══ Dataset content ══

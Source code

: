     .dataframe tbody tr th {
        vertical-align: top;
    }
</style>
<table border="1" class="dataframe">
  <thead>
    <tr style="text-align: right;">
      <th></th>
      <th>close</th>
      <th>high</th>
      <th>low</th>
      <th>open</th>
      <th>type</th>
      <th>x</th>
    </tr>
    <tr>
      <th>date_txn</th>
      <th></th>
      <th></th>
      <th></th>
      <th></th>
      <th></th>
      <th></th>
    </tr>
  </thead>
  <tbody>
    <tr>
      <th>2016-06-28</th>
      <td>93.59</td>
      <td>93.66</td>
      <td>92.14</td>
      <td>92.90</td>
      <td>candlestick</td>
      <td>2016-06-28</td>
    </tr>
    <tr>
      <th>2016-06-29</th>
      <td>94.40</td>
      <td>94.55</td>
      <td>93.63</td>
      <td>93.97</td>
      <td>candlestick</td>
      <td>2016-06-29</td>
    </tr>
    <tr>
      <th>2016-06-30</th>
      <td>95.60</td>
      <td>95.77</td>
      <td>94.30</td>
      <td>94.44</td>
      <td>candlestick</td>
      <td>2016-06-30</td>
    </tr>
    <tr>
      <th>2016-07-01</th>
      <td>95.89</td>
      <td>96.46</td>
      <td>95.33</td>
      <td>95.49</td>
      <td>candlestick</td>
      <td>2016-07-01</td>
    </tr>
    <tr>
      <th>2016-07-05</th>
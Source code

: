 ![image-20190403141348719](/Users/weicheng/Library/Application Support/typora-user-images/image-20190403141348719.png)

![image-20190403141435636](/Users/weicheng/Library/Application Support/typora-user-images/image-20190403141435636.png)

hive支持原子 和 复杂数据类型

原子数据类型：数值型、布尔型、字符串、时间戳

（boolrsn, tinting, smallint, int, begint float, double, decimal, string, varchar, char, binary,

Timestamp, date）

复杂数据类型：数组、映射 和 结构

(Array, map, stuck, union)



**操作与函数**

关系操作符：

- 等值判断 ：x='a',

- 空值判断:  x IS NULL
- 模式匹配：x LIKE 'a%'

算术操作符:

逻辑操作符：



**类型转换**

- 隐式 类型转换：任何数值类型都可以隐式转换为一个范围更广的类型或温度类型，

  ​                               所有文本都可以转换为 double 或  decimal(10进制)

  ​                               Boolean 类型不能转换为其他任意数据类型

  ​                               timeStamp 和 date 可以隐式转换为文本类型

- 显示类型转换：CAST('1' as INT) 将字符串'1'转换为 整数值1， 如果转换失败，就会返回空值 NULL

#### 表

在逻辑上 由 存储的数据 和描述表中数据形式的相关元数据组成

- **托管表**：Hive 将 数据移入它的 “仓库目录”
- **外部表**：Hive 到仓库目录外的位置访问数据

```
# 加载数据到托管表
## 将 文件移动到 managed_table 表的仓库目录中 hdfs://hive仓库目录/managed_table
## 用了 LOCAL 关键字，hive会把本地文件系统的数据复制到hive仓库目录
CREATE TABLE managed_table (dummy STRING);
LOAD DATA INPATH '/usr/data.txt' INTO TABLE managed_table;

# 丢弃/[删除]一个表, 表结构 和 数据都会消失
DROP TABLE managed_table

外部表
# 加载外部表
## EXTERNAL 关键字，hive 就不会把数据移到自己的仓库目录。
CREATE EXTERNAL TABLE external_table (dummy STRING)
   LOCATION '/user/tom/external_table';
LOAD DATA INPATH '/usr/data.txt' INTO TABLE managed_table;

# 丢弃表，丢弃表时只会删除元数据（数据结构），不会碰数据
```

═══

Find and copy each line of the data where "user" is present.

: ![image-20190403141348719](/Users/weicheng/Library/Application Support/typora-user-images/image-20190403141348719.png)
![image-20190403141435636](/Users/weicheng/Library/Application Support/typora-user-images/image-20190403141435636.png)
   LOCATION '/user/tom/external_table';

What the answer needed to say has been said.